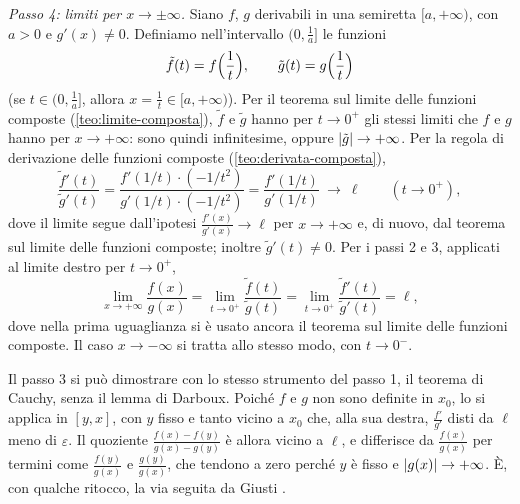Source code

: \begin{dimostrazione}
\emph{Passo 4: limiti per $x\to\pm\infty$.} Siano $f$, $g$ derivabili in una semiretta
$[a,+\infty)$, con $a>0$ e $g'(x)\neq0$. Definiamo nell'intervallo $(0,\frac1a]$ le
funzioni
\[
  \tilde f(t)=f\Bigl(\frac1t\Bigr), \qquad \tilde g(t)=g\Bigl(\frac1t\Bigr)
\]
(se $t\in(0,\frac1a]$, allora $x=\frac1t\in[a,+\infty)$). Per il teorema sul limite delle
funzioni composte (\cref{teo:limite-composta}), $\tilde f$ e $\tilde g$ hanno per
$t\to0^{+}$ gli stessi limiti che $f$ e $g$ hanno per $x\to+\infty$: sono quindi
infinitesime, oppure $\abs{\tilde g}\to+\infty$. Per la regola di derivazione delle
funzioni composte (\cref{teo:derivata-composta}),
\[
  \frac{\tilde f'(t)}{\tilde g'(t)}=\frac{f'(1/t)\cdot(-1/t^{2})}{g'(1/t)\cdot(-1/t^{2})}
  =\frac{f'(1/t)}{g'(1/t)}\ \longrightarrow\ \ell \qquad (t\to0^{+}),
\]
dove il limite segue dall'ipotesi $\frac{f'(x)}{g'(x)}\to\ell$ per $x\to+\infty$ e, di
nuovo, dal teorema sul limite delle funzioni composte; inoltre $\tilde g'(t)\neq0$. Per i passi 2 e 3, applicati al limite destro per $t\to0^{+}$,
\[
  \lim_{x\to+\infty}\frac{f(x)}{g(x)}=\lim_{t\to0^{+}}\frac{\tilde f(t)}{\tilde g(t)}
  =\lim_{t\to0^{+}}\frac{\tilde f'(t)}{\tilde g'(t)}=\ell ,
\]
dove nella prima uguaglianza si è usato ancora il teorema sul limite delle funzioni
composte. Il caso $x\to-\infty$ si tratta allo stesso modo, con $t\to0^{-}$.
\end{dimostrazione}

\begin{strategia}
Il passo 3 si può dimostrare con lo stesso strumento del passo 1, il teorema di Cauchy,
senza il lemma di Darboux. Poiché $f$ e $g$ non sono definite in $x_{0}$, lo si applica
in $[y,x]$, con $y$ fisso e tanto vicino a $x_{0}$ che, alla sua destra, $\frac{f'}{g'}$
disti da $\ell$ meno di $\varepsilon$. Il quoziente $\frac{f(x)-f(y)}{g(x)-g(y)}$ è allora vicino a $\ell$, e
differisce da $\frac{f(x)}{g(x)}$ per termini come $\frac{f(y)}{g(x)}$ e
$\frac{g(y)}{g(x)}$, che tendono a zero perché $y$ è fisso e $\abs{g(x)}\to+\infty$. È,
con qualche ritocco, la via seguita da Giusti \cite{giusti}.
\end{strategia}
————
Those lines from the one with "composte. Il caso" through the last line of the material above are to be retyped exactly, with nothing else.

composte. Il caso $x\to-\infty$ si tratta allo stesso modo, con $t\to0^{-}$.
\end{dimostrazione}

\begin{strategia}
Il passo 3 si può dimostrare con lo stesso strumento del passo 1, il teorema di Cauchy,
senza il lemma di Darboux. Poiché $f$ e $g$ non sono definite in $x_{0}$, lo si applica
in $[y,x]$, con $y$ fisso e tanto vicino a $x_{0}$ che, alla sua destra, $\frac{f'}{g'}$
disti da $\ell$ meno di $\varepsilon$. Il quoziente $\frac{f(x)-f(y)}{g(x)-g(y)}$ è allora vicino a $\ell$, e
differisce da $\frac{f(x)}{g(x)}$ per termini come $\frac{f(y)}{g(x)}$ e
$\frac{g(y)}{g(x)}$, che tendono a zero perché $y$ è fisso e $\abs{g(x)}\to+\infty$. È,
con qualche ritocco, la via seguita da Giusti \cite{giusti}.
\end{strategia}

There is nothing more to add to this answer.